» **TASK TO COMPLETE**:
Only the lines from the beginning of the entries through the one that holds "Marten van Dijk" may appear in the answer, written out exactly and free of pictures.
--*--
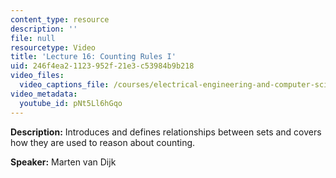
 ```yaml
---
content_type: resource
description: ''
file: null
resourcetype: Video
title: 'Lecture 16: Counting Rules I'
uid: 246f4ea2-1123-952f-21e3-c53984b9b218
video_files:
  video_captions_file: /courses/electrical-engineering-and-computer-science/6-042j-mathematics-for-computer-science-fall-2010/video-lectures/lecture-16-counting-rules-i/pNt5Ll6hGqo.vtt
video_metadata:
  youtube_id: pNt5Ll6hGqo
---
```


**Description:** Introduces and defines relationships between sets and covers how they are used to reason about counting.

**Speaker:** Marten van Dijk
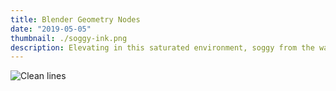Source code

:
 ```yaml
---
title: Blender Geometry Nodes
date: "2019-05-05"
thumbnail: ./soggy-ink.png
description: Elevating in this saturated environment, soggy from the waves, learning with every failure and from the ashes WE RISE
---
```


![Clean lines](./clem-onojeghuo-207792-unsplash.jp)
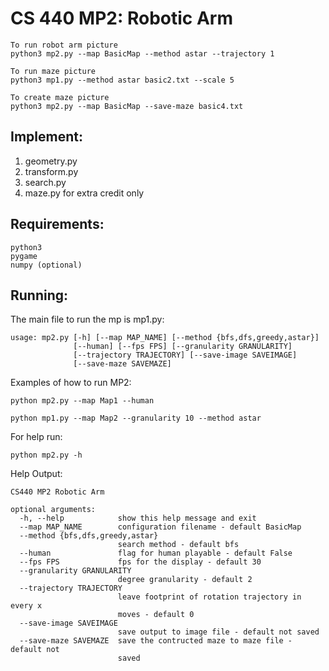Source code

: # CS 440 MP2: Robotic Arm
```
To run robot arm picture
python3 mp2.py --map BasicMap --method astar --trajectory 1

To run maze picture
python3 mp1.py --method astar basic2.txt --scale 5

To create maze picture
python3 mp2.py --map BasicMap --save-maze basic4.txt
```
## Implement:
1. geometry.py
2. transform.py
3. search.py
4. maze.py for extra credit only 

## Requirements:
```
python3
pygame
numpy (optional)
```
## Running:
The main file to run the mp is mp1.py:

```
usage: mp2.py [-h] [--map MAP_NAME] [--method {bfs,dfs,greedy,astar}]
              [--human] [--fps FPS] [--granularity GRANULARITY]
              [--trajectory TRAJECTORY] [--save-image SAVEIMAGE]
              [--save-maze SAVEMAZE]
```

Examples of how to run MP2:
```
python mp2.py --map Map1 --human
```
```
python mp1.py --map Map2 --granularity 10 --method astar
```

For help run:
```
python mp2.py -h
```
Help Output:
```
CS440 MP2 Robotic Arm

optional arguments:
  -h, --help            show this help message and exit
  --map MAP_NAME        configuration filename - default BasicMap
  --method {bfs,dfs,greedy,astar}
                        search method - default bfs
  --human               flag for human playable - default False
  --fps FPS             fps for the display - default 30
  --granularity GRANULARITY
                        degree granularity - default 2
  --trajectory TRAJECTORY
                        leave footprint of rotation trajectory in every x
                        moves - default 0
  --save-image SAVEIMAGE
                        save output to image file - default not saved
  --save-maze SAVEMAZE  save the contructed maze to maze file - default not
                        saved

```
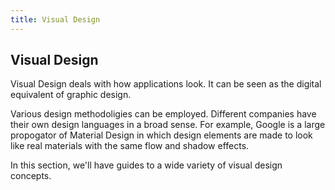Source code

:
 ```yaml
---
title: Visual Design
---
```

## Visual Design

Visual Design deals with how applications look. It can be seen as the digital equivalent of graphic design.

Various design methodoligies can be employed. Different companies have their own design languages in a broad sense. For example, Google is a large propogator of Material Design in which design elements are made to look like real materials with the same flow and shadow effects.

In this section, we'll have guides to a wide variety of visual design concepts.

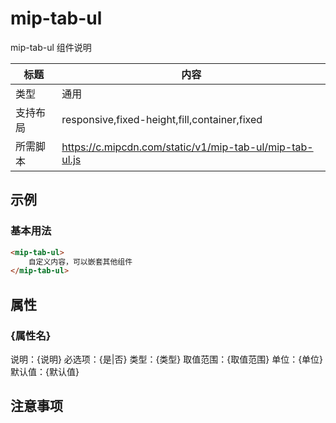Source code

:# mip-tab-ul

mip-tab-ul 组件说明

标题|内容
----|----
类型|通用
支持布局|responsive,fixed-height,fill,container,fixed
所需脚本|https://c.mipcdn.com/static/v1/mip-tab-ul/mip-tab-ul.js

## 示例

### 基本用法
```html
<mip-tab-ul>
    自定义内容，可以嵌套其他组件
</mip-tab-ul>
```

## 属性

### {属性名}

说明：{说明}
必选项：{是|否}
类型：{类型}
取值范围：{取值范围}
单位：{单位}
默认值：{默认值}

## 注意事项

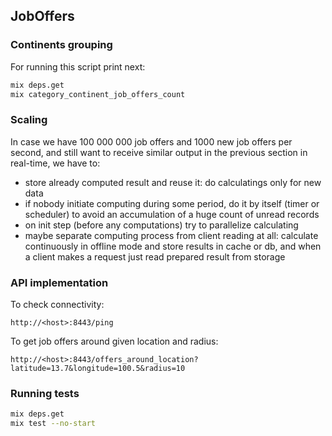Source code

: ## JobOffers

### Continents grouping

For running this script print next:

```bash
mix deps.get
mix category_continent_job_offers_count
```

### Scaling

In case we have 100 000 000 job offers and 1000 new job offers per second, and still want to receive similar output in the previous section in real-time, we have to:
 - store already computed result and reuse it: do calculatings only for new data
 - if nobody initiate computing during some period, do it by itself (timer or scheduler) to avoid an accumulation of a huge count of unread records
 - on init step (before any computations) try to parallelize calculating
 - maybe separate computing process from client reading at all: calculate continuously in offline mode and store results in cache or db, and when a client makes a request just read prepared result from storage

### API implementation

To check connectivity:
```
http://<host>:8443/ping
```

To get job offers around given location and radius:
```
http://<host>:8443/offers_around_location?latitude=13.7&longitude=100.5&radius=10
```

### Running tests

```bash
mix deps.get
mix test --no-start
```
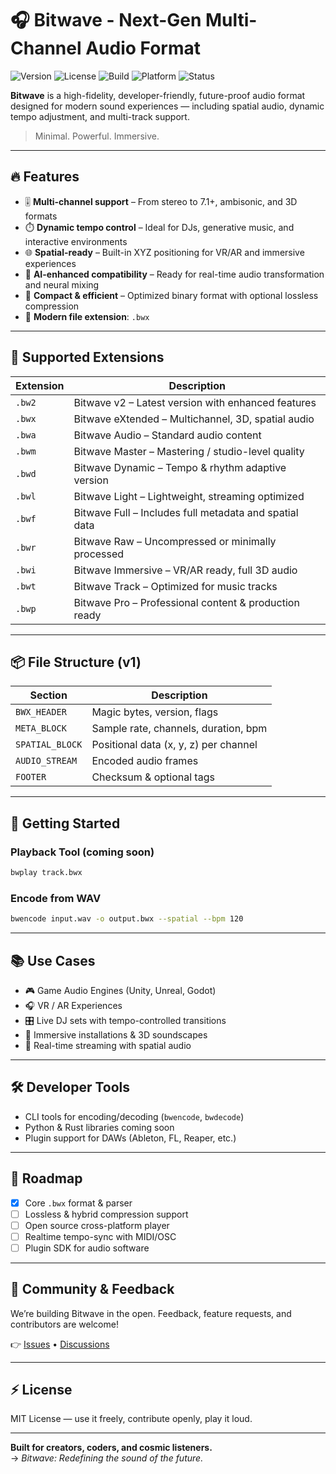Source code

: # 🎧 Bitwave - Next-Gen Multi-Channel Audio Format

![Version](https://img.shields.io/badge/version-v1.0-blue)
![License](https://img.shields.io/badge/license-MIT-green)
![Build](https://img.shields.io/badge/build-passing-brightgreen)
![Platform](https://img.shields.io/badge/platform-cross--platform-lightgrey)
![Status](https://img.shields.io/badge/status-alpha-orange)

**Bitwave** is a high-fidelity, developer-friendly, future-proof audio format designed for modern sound experiences — including spatial audio, dynamic tempo adjustment, and multi-track support.

> Minimal. Powerful. Immersive.

---

## 🔥 Features

- 🎚️ **Multi-channel support** – From stereo to 7.1+, ambisonic, and 3D formats
- ⏱️ **Dynamic tempo control** – Ideal for DJs, generative music, and interactive environments
- 🌐 **Spatial-ready** – Built-in XYZ positioning for VR/AR and immersive experiences
- 🧠 **AI-enhanced compatibility** – Ready for real-time audio transformation and neural mixing
- 💾 **Compact & efficient** – Optimized binary format with optional lossless compression
- 📁 **Modern file extension**: `.bwx`

---

## 🧩 Supported Extensions

| Extension | Description |
|-----------|-------------|
| `.bw2`    | Bitwave v2 – Latest version with enhanced features |
| `.bwx`    | Bitwave eXtended – Multichannel, 3D, spatial audio |
| `.bwa`    | Bitwave Audio – Standard audio content |
| `.bwm`    | Bitwave Master – Mastering / studio-level quality |
| `.bwd`    | Bitwave Dynamic – Tempo & rhythm adaptive version |
| `.bwl`    | Bitwave Light – Lightweight, streaming optimized |
| `.bwf`    | Bitwave Full – Includes full metadata and spatial data |
| `.bwr`    | Bitwave Raw – Uncompressed or minimally processed |
| `.bwi`    | Bitwave Immersive – VR/AR ready, full 3D audio |
| `.bwt`    | Bitwave Track – Optimized for music tracks |
| `.bwp`    | Bitwave Pro – Professional content & production ready |

---

## 📦 File Structure (v1)

| Section        | Description                            |
|----------------|----------------------------------------|
| `BWX_HEADER`   | Magic bytes, version, flags            |
| `META_BLOCK`   | Sample rate, channels, duration, bpm   |
| `SPATIAL_BLOCK`| Positional data (x, y, z) per channel  |
| `AUDIO_STREAM` | Encoded audio frames                   |
| `FOOTER`       | Checksum & optional tags               |

---

## 🚀 Getting Started

### Playback Tool (coming soon)

```bash
bwplay track.bwx
```

### Encode from WAV

```bash
bwencode input.wav -o output.bwx --spatial --bpm 120
```

---

## 📚 Use Cases

- 🎮 Game Audio Engines (Unity, Unreal, Godot)
- 🎧 VR / AR Experiences
- 🎛️ Live DJ sets with tempo-controlled transitions
- 🎼 Immersive installations & 3D soundscapes
- 📡 Real-time streaming with spatial audio

---

## 🛠️ Developer Tools

- CLI tools for encoding/decoding (`bwencode`, `bwdecode`)
- Python & Rust libraries coming soon
- Plugin support for DAWs (Ableton, FL, Reaper, etc.)

---

## 🧪 Roadmap

- [x] Core `.bwx` format & parser
- [ ] Lossless & hybrid compression support
- [ ] Open source cross-platform player
- [ ] Realtime tempo-sync with MIDI/OSC
- [ ] Plugin SDK for audio software

---

## 💬 Community & Feedback

We’re building Bitwave in the open. Feedback, feature requests, and contributors are welcome!

👉 [Issues](https://github.com/makalin/Bitwave/issues) • [Discussions](https://github.com/makalin/Bitwave/discussions)

---

## ⚡ License

MIT License — use it freely, contribute openly, play it loud.

---

**Built for creators, coders, and cosmic listeners.**  
→ _Bitwave: Redefining the sound of the future._
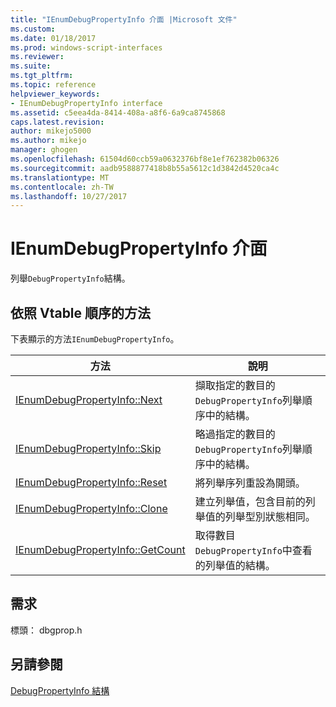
 ```yaml
---
title: "IEnumDebugPropertyInfo 介面 |Microsoft 文件"
ms.custom: 
ms.date: 01/18/2017
ms.prod: windows-script-interfaces
ms.reviewer: 
ms.suite: 
ms.tgt_pltfrm: 
ms.topic: reference
helpviewer_keywords:
- IEnumDebugPropertyInfo interface
ms.assetid: c5eea4da-8414-408a-a8f6-6a9ca8745868
caps.latest.revision: 
author: mikejo5000
ms.author: mikejo
manager: ghogen
ms.openlocfilehash: 61504d60ccb59a0632376bf8e1ef762382b06326
ms.sourcegitcommit: aadb9588877418b8b55a5612c1d3842d4520ca4c
ms.translationtype: MT
ms.contentlocale: zh-TW
ms.lasthandoff: 10/27/2017
---
```

# <a name="ienumdebugpropertyinfo-interface"></a>IEnumDebugPropertyInfo 介面
列舉`DebugPropertyInfo`結構。  
  
## <a name="methods-in-vtable-order"></a>依照 Vtable 順序的方法  
 下表顯示的方法`IEnumDebugPropertyInfo`。  
  
|方法|說明|  
|------------|-----------------|  
|[IEnumDebugPropertyInfo::Next](../../winscript/reference/ienumdebugpropertyinfo-next.md)|擷取指定的數目的`DebugPropertyInfo`列舉順序中的結構。|  
|[IEnumDebugPropertyInfo::Skip](../../winscript/reference/ienumdebugpropertyinfo-skip.md)|略過指定的數目的`DebugPropertyInfo`列舉順序中的結構。|  
|[IEnumDebugPropertyInfo::Reset](../../winscript/reference/ienumdebugpropertyinfo-reset.md)|將列舉序列重設為開頭。|  
|[IEnumDebugPropertyInfo::Clone](../../winscript/reference/ienumdebugpropertyinfo-clone.md)|建立列舉值，包含目前的列舉值的列舉型別狀態相同。|  
|[IEnumDebugPropertyInfo::GetCount](../../winscript/reference/ienumdebugpropertyinfo-getcount.md)|取得數目`DebugPropertyInfo`中查看的列舉值的結構。|  
  
## <a name="requirements"></a>需求  
 標頭： dbgprop.h  
  
## <a name="see-also"></a>另請參閱  
 [DebugPropertyInfo 結構](../../winscript/reference/debugpropertyinfo-structure.md)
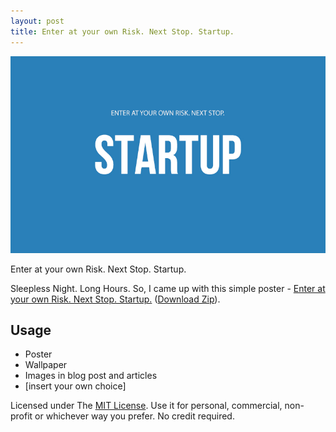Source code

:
 ```yaml
---
layout: post
title: Enter at your own Risk. Next Stop. Startup.
---
```


[![Enter at your own Risk. Next Stop. Startup.)](/static/2013/startup-enter-at-your-own-risk.jpg)](https://github.com/brajeshwar/startup-enter-at-your-own-risk)

Enter at your own Risk. Next Stop. Startup.

Sleepless Night. Long Hours. So, I came up with this simple poster - [Enter at your own Risk. Next Stop. Startup.](https://github.com/brajeshwar/startup-enter-at-your-own-risk) ([Download Zip](https://github.com/brajeshwar/startup-enter-at-your-own-risk/archive/master.zip)).

## Usage

- Poster
- Wallpaper
- Images in blog post and articles
- [insert your own choice]

Licensed under The [MIT License](http://opensource.org/licenses/MIT). Use it for personal, commercial, non-profit or whichever way you prefer. No credit required.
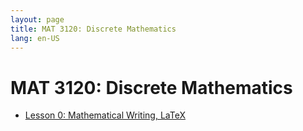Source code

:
 ```yaml
---
layout: page
title: MAT 3120: Discrete Mathematics
lang: en-US
---
```


# MAT 3120: Discrete Mathematics

* [Lesson 0: Mathematical Writing, LaTeX](lesson0.html)
<!-- * [Lesson 1: Propositional Logic](lesson1.html)
* [Lesson 2: Counting / Combinatorics](lesson2.html) -->
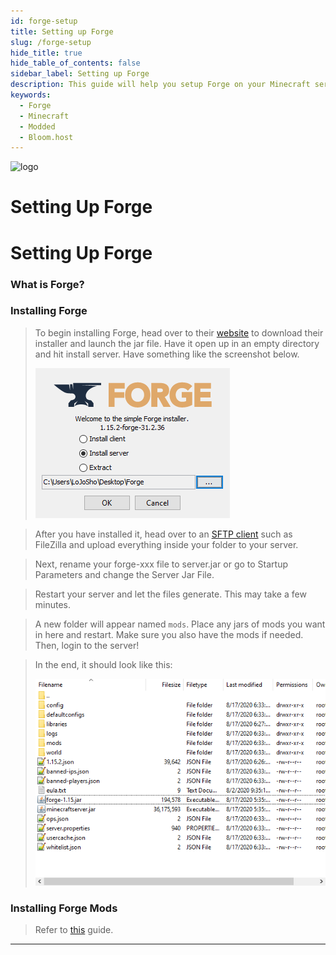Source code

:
 ```yaml
---
id: forge-setup
title: Setting up Forge
slug: /forge-setup
hide_title: true
hide_table_of_contents: false
sidebar_label: Setting up Forge
description: This guide will help you setup Forge on your Minecraft server
keywords:
  - Forge
  - Minecraft
  - Modded
  - Bloom.host
---
```


<div class="text--center">
<img src="https://bloom.host/assets/images/logo.png" alt="logo" height="50%" width="50%"/>
<h1>Setting Up Forge</h1>
</div>

# Setting Up Forge

### What is Forge?
> 
### Installing Forge
> To begin installing Forge, head over to their [website](http://files.minecraftforge.net/) to download their installer and launch the jar file. Have it open up in an empty directory and hit install server. Have something like the screenshot below.
> 
> ![Bloom.host Forge](../../static/imgs/plugins_and_modifications/forge_setup/1.png)

> After you have installed it, head over to an [SFTP client](https://docs.bloom.host/how-to-use-sftp) such as FileZilla and upload everything inside your folder to your server.

> Next, rename your forge-xxx file to server.jar or go to Startup Parameters and change the Server Jar File.

> Restart your server and let the files generate. This may take a few minutes. 

> A new folder will appear named `mods`. Place any jars of mods you want in here and restart. Make sure you also have the mods if needed. Then, login to the server!

> In the end, it should look like this: 
>
> ![Bloom.host Forge](../../static/imgs/plugins_and_modifications/forge_setup/2.png)

### Installing Forge Mods 
> 
> Refer to [this](forge-mods) guide.

---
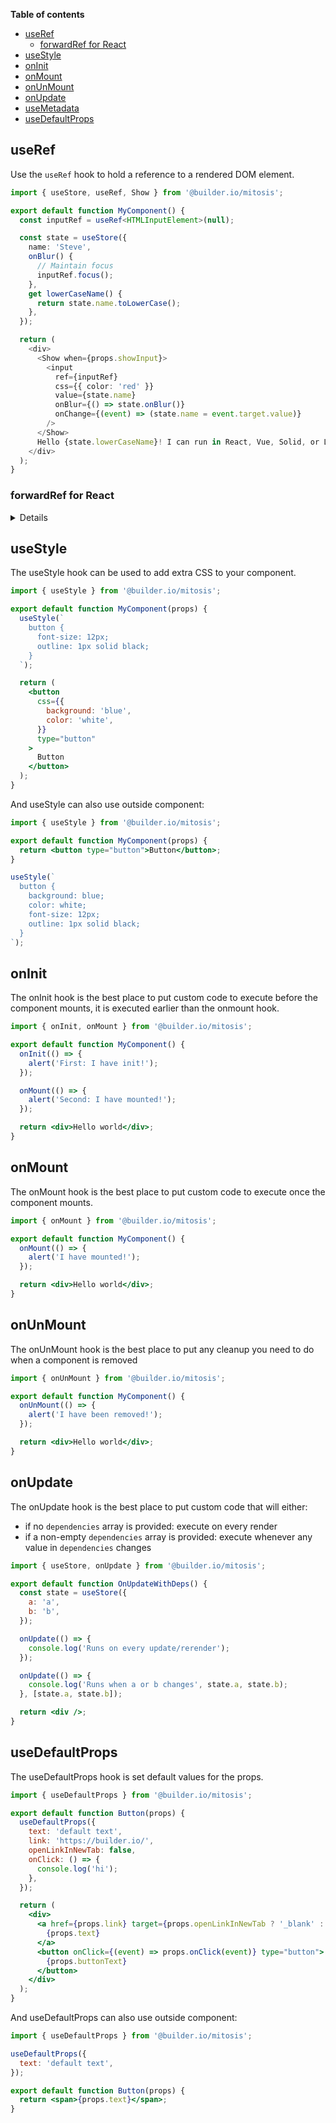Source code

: **Table of contents**

- [useRef](#useref)
  - [forwardRef for React](#forwardref-for-react)
- [useStyle](#usestyle)
- [onInit](#oninit)
- [onMount](#onmount)
- [onUnMount](#onunmount)
- [onUpdate](#onupdate)
- [useMetadata](./customizability.md#useMetadata)
- [useDefaultProps](#usedefaultprops)

## useRef

Use the `useRef` hook to hold a reference to a rendered DOM element.

```typescript
import { useStore, useRef, Show } from '@builder.io/mitosis';

export default function MyComponent() {
  const inputRef = useRef<HTMLInputElement>(null);

  const state = useStore({
    name: 'Steve',
    onBlur() {
      // Maintain focus
      inputRef.focus();
    },
    get lowerCaseName() {
      return state.name.toLowerCase();
    },
  });

  return (
    <div>
      <Show when={props.showInput}>
        <input
          ref={inputRef}
          css={{ color: 'red' }}
          value={state.name}
          onBlur={() => state.onBlur()}
          onChange={(event) => (state.name = event.target.value)}
        />
      </Show>
      Hello {state.lowerCaseName}! I can run in React, Vue, Solid, or Liquid!
    </div>
  );
}
```

### forwardRef for React

<details>

In React you may need to wrap your component with `forwardRef` to provide direct access to an element (`input` for example). You can do this by using using a `prop` value as the `ref`

_Mitosis input_

```typescript
export default function MyInput(props) {
  return <input ref={props.inputRef} />;
}
```

_Mitosis output_

```typescript
import { forwardRef } from 'react';

export default forwardRef(function MyInput(props, inputRef) {
  return <input ref={inputRef} />;
});
```

<hr />
</details>

## useStyle

The useStyle hook can be used to add extra CSS to your component.

```jsx
import { useStyle } from '@builder.io/mitosis';

export default function MyComponent(props) {
  useStyle(`
    button {
      font-size: 12px;
      outline: 1px solid black;
    }
  `);

  return (
    <button
      css={{
        background: 'blue',
        color: 'white',
      }}
      type="button"
    >
      Button
    </button>
  );
}
```

And useStyle can also use outside component:

```jsx
import { useStyle } from '@builder.io/mitosis';

export default function MyComponent(props) {
  return <button type="button">Button</button>;
}

useStyle(`
  button {
    background: blue;
    color: white;
    font-size: 12px;
    outline: 1px solid black;
  }
`);
```

## onInit

The onInit hook is the best place to put custom code to execute before the component mounts, it is executed earlier than the onmount hook.

```jsx
import { onInit, onMount } from '@builder.io/mitosis';

export default function MyComponent() {
  onInit(() => {
    alert('First: I have init!');
  });

  onMount(() => {
    alert('Second: I have mounted!');
  });

  return <div>Hello world</div>;
}
```

## onMount

The onMount hook is the best place to put custom code to execute once the component mounts.

```jsx
import { onMount } from '@builder.io/mitosis';

export default function MyComponent() {
  onMount(() => {
    alert('I have mounted!');
  });

  return <div>Hello world</div>;
}
```

## onUnMount

The onUnMount hook is the best place to put any cleanup you need to do when a component is removed

```jsx
import { onUnMount } from '@builder.io/mitosis';

export default function MyComponent() {
  onUnMount(() => {
    alert('I have been removed!');
  });

  return <div>Hello world</div>;
}
```

## onUpdate

The onUpdate hook is the best place to put custom code that will either:

- if no `dependencies` array is provided: execute on every render
- if a non-empty `dependencies` array is provided: execute whenever any value in `dependencies` changes

```jsx
import { useStore, onUpdate } from '@builder.io/mitosis';

export default function OnUpdateWithDeps() {
  const state = useStore({
    a: 'a',
    b: 'b',
  });

  onUpdate(() => {
    console.log('Runs on every update/rerender');
  });

  onUpdate(() => {
    console.log('Runs when a or b changes', state.a, state.b);
  }, [state.a, state.b]);

  return <div />;
}
```

## useDefaultProps

The useDefaultProps hook is set default values for the props.

```jsx
import { useDefaultProps } from '@builder.io/mitosis';

export default function Button(props) {
  useDefaultProps({
    text: 'default text',
    link: 'https://builder.io/',
    openLinkInNewTab: false,
    onClick: () => {
      console.log('hi');
    },
  });

  return (
    <div>
      <a href={props.link} target={props.openLinkInNewTab ? '_blank' : undefined}>
        {props.text}
      </a>
      <button onClick={(event) => props.onClick(event)} type="button">
        {props.buttonText}
      </button>
    </div>
  );
}
```

And useDefaultProps can also use outside component:

```jsx
import { useDefaultProps } from '@builder.io/mitosis';

useDefaultProps({
  text: 'default text',
});

export default function Button(props) {
  return <span>{props.text}</span>;
}
```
--*--
» **ANSWER TO THIS PROBLEM**:
 ```yaml
---
content_type: resource
description: ''
file: null
resourcetype: Video
title: 'Lecture 16: Counting Rules I'
uid: 246f4ea2-1123-952f-21e3-c53984b9b218
video_files:
  video_captions_file: /courses/electrical-engineering-and-computer-science/6-042j-mathematics-for-computer-science-fall-2010/video-lectures/lecture-16-counting-rules-i/pNt5Ll6hGqo.vtt
video_metadata:
  youtube_id: pNt5Ll6hGqo
---
```


**Description:** Introduces and defines relationships between sets and covers how they are used to reason about counting.

**Speaker:** Marten van Dijk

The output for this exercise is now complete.